PROBLEM DESCRIPTION: Line by line, repeat the material below exactly and skip the images.

ENTRIES SHOWN:
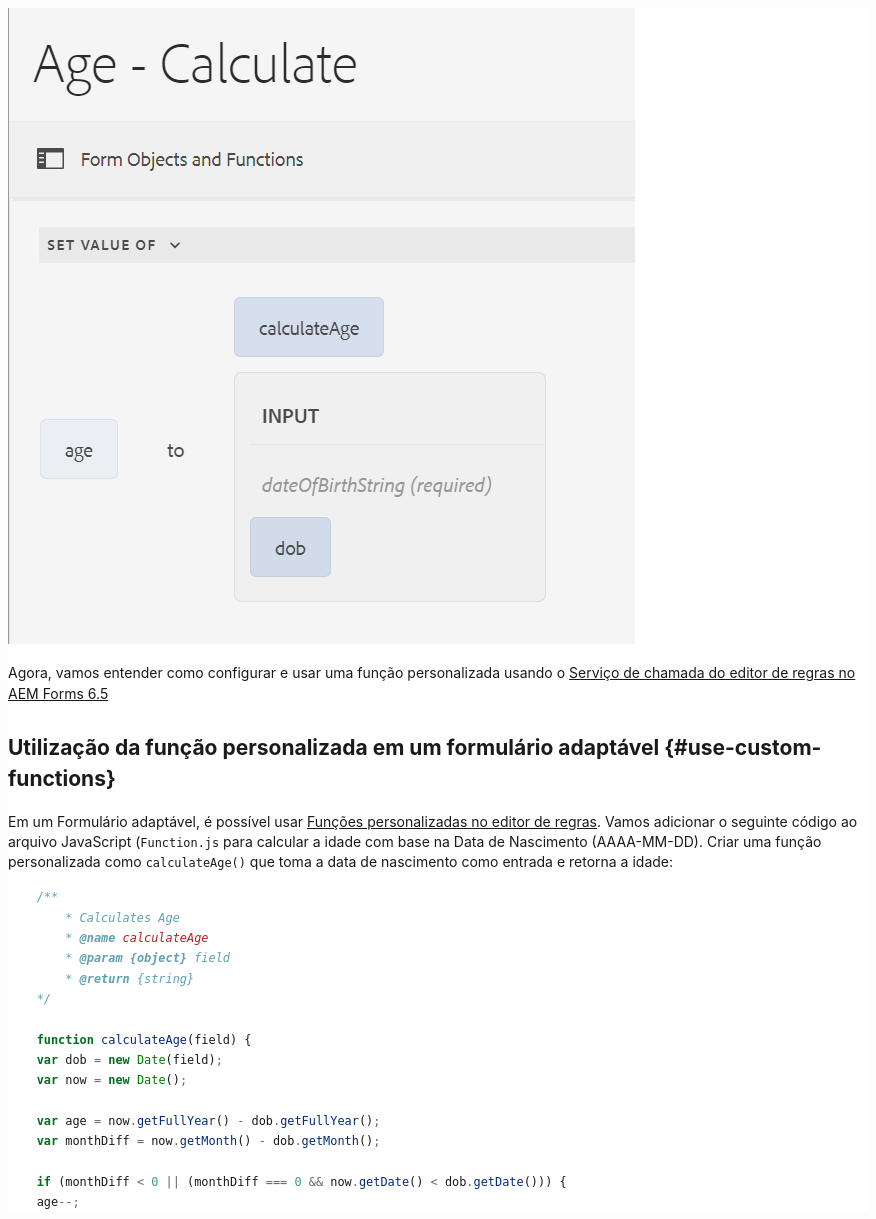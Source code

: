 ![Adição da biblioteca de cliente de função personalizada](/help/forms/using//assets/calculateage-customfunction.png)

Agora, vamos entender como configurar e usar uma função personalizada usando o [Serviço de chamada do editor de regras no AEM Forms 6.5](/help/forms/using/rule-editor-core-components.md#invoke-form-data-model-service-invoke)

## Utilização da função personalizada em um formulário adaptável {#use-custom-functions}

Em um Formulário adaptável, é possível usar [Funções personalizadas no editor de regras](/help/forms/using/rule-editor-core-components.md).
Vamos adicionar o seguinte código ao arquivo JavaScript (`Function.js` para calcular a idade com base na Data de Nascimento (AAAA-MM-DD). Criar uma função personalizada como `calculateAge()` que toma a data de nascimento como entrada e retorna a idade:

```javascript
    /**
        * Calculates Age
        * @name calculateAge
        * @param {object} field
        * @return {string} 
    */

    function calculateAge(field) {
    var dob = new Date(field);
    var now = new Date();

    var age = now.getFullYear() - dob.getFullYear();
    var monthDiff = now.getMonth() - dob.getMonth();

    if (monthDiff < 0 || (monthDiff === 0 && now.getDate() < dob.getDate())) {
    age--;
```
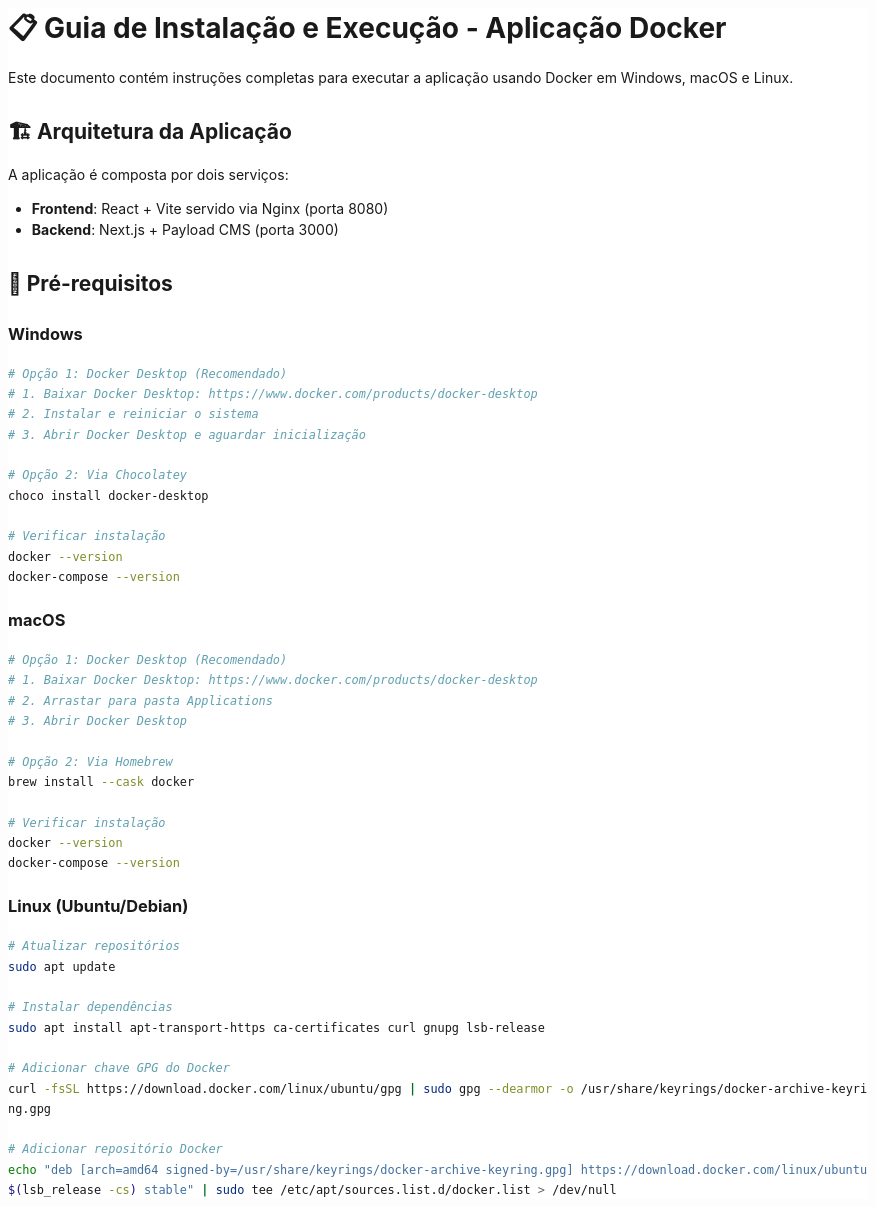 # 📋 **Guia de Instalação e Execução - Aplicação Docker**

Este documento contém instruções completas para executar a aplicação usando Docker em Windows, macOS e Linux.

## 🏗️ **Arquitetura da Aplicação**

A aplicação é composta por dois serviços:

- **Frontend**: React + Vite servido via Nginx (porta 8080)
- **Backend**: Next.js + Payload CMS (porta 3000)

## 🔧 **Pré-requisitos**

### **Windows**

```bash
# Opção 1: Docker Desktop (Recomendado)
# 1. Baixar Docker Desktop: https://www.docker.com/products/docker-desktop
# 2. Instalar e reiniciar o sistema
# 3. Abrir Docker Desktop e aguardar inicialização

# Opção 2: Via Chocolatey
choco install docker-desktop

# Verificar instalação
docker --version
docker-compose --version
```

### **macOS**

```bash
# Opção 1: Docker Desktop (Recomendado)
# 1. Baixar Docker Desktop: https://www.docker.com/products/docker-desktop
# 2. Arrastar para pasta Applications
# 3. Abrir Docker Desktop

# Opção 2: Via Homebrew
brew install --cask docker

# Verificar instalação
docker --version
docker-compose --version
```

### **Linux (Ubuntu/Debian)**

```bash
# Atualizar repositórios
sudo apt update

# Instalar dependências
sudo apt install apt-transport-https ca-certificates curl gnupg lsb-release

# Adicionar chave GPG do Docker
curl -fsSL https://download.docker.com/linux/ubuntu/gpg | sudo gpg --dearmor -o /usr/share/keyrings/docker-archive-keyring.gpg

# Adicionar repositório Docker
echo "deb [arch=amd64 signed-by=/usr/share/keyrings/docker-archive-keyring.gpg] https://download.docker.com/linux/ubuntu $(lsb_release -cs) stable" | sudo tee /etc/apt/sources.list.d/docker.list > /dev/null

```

ANSWER TO THE PROBLEM:
Source code

: ![Adição da biblioteca de cliente de função personalizada](/help/forms/using//assets/calculateage-customfunction.png)

Agora, vamos entender como configurar e usar uma função personalizada usando o [Serviço de chamada do editor de regras no AEM Forms 6.5](/help/forms/using/rule-editor-core-components.md#invoke-form-data-model-service-invoke)

## Utilização da função personalizada em um formulário adaptável {#use-custom-functions}

Em um Formulário adaptável, é possível usar [Funções personalizadas no editor de regras](/help/forms/using/rule-editor-core-components.md).
Vamos adicionar o seguinte código ao arquivo JavaScript (`Function.js` para calcular a idade com base na Data de Nascimento (AAAA-MM-DD). Criar uma função personalizada como `calculateAge()` que toma a data de nascimento como entrada e retorna a idade:

```javascript
    /**
        * Calculates Age
        * @name calculateAge
        * @param {object} field
        * @return {string} 
    */

    function calculateAge(field) {
    var dob = new Date(field);
    var now = new Date();

    var age = now.getFullYear() - dob.getFullYear();
    var monthDiff = now.getMonth() - dob.getMonth();

    if (monthDiff < 0 || (monthDiff === 0 && now.getDate() < dob.getDate())) {
    age--;
```
 # 📋 **Guia de Instalação e Execução - Aplicação Docker**

Este documento contém instruções completas para executar a aplicação usando Docker em Windows, macOS e Linux.

## 🏗️ **Arquitetura da Aplicação**

A aplicação é composta por dois serviços:

- **Frontend**: React + Vite servido via Nginx (porta 8080)
- **Backend**: Next.js + Payload CMS (porta 3000)

## 🔧 **Pré-requisitos**

### **Windows**

```bash
# Opção 1: Docker Desktop (Recomendado)
# 1. Baixar Docker Desktop: https://www.docker.com/products/docker-desktop
# 2. Instalar e reiniciar o sistema
# 3. Abrir Docker Desktop e aguardar inicialização

# Opção 2: Via Chocolatey
choco install docker-desktop

# Verificar instalação
docker --version
docker-compose --version
```

### **macOS**

```bash
# Opção 1: Docker Desktop (Recomendado)
# 1. Baixar Docker Desktop: https://www.docker.com/products/docker-desktop
# 2. Arrastar para pasta Applications
# 3. Abrir Docker Desktop

# Opção 2: Via Homebrew
brew install --cask docker

# Verificar instalação
docker --version
docker-compose --version
```

### **Linux (Ubuntu/Debian)**

```bash
# Atualizar repositórios
sudo apt update

# Instalar dependências
sudo apt install apt-transport-https ca-certificates curl gnupg lsb-release

# Adicionar chave GPG do Docker
curl -fsSL https://download.docker.com/linux/ubuntu/gpg | sudo gpg --dearmor -o /usr/share/keyrings/docker-archive-keyring.gpg

# Adicionar repositório Docker
echo "deb [arch=amd64 signed-by=/usr/share/keyrings/docker-archive-keyring.gpg] https://download.docker.com/linux/ubuntu $(lsb_release -cs) stable" | sudo tee /etc/apt/sources.list.d/docker.list > /dev/null

```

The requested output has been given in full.